バイドゥ創業者が振り返る2019年の4つのキーワード②

(前回)バイドゥ創業者が振り返る2019年の4つのキーワード①

 先日行われた2019崇礼フォーラムで、大手検索サイト「バイドゥ(百度)」創業者・CEOの李彦宏(ロビン・リー)氏が「スマート経済時代:中国イノベーションが世界を変える」というテーマで講演を行った。
中国テックメディア「砍柴网」は、このフォーラムを振り返り、彼の産業観察から4つのキーワードを抽出して紹介している。
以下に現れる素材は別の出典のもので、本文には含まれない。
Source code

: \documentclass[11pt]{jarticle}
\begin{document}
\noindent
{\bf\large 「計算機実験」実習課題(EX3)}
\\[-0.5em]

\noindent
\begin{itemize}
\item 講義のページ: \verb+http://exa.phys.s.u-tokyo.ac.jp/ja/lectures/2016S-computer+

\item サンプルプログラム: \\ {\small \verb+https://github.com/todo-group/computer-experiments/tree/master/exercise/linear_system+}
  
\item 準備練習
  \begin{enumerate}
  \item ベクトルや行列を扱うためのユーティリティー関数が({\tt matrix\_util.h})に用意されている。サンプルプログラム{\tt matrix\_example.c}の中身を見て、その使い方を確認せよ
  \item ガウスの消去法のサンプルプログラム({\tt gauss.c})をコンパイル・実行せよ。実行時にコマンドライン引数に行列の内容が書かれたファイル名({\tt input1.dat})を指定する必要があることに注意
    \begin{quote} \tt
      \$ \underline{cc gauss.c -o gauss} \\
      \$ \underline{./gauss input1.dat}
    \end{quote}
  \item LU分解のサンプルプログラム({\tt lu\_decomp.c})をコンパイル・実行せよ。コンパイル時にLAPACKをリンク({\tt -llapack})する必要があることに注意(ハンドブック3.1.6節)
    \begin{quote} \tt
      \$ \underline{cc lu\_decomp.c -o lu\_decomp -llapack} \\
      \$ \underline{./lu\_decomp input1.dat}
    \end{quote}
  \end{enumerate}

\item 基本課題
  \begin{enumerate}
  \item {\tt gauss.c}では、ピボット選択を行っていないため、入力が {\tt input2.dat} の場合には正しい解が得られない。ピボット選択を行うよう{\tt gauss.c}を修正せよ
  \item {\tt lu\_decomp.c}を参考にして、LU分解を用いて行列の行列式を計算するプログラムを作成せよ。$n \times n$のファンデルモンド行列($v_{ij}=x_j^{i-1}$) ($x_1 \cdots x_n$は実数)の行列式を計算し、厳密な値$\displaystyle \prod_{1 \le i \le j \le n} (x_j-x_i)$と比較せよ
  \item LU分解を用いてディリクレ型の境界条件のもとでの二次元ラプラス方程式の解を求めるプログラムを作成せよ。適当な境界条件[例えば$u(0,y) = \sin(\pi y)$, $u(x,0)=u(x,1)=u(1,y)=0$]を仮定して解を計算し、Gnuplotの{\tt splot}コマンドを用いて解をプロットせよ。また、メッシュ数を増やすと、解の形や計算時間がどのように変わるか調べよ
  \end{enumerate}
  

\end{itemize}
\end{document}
これらは2020年以降の中国経済を理解するための基本知識になると思われるため、本サイトでも1語ずつ紹介していきたい。

②「検索」

 「検索」はバイドゥの原点であり、生命線と見なされている。李彦宏氏も「検索はバイドゥの基本であり、核心的な価値である」と明言している。
彼は5月に開催された第二回デジタル中国建設サミットで、検索と人工知能(AI)との関係について言及した。「検索エンジンとは実は自然に生まれたものでAIの遺伝子を持った製品だ。ある面では検索技術とディープラーニング技術の結合が非常に緊密で、また別の面では我々は毎日大量のユーザーの行動、言語サンプルを蓄積して、AI学習に必要な膨大なデータを支えている」。遺伝子上では検索とはもともとAIだとも言え、業務上ではバイドゥ検索とバイドゥAIは相互に高め合っているとも言える。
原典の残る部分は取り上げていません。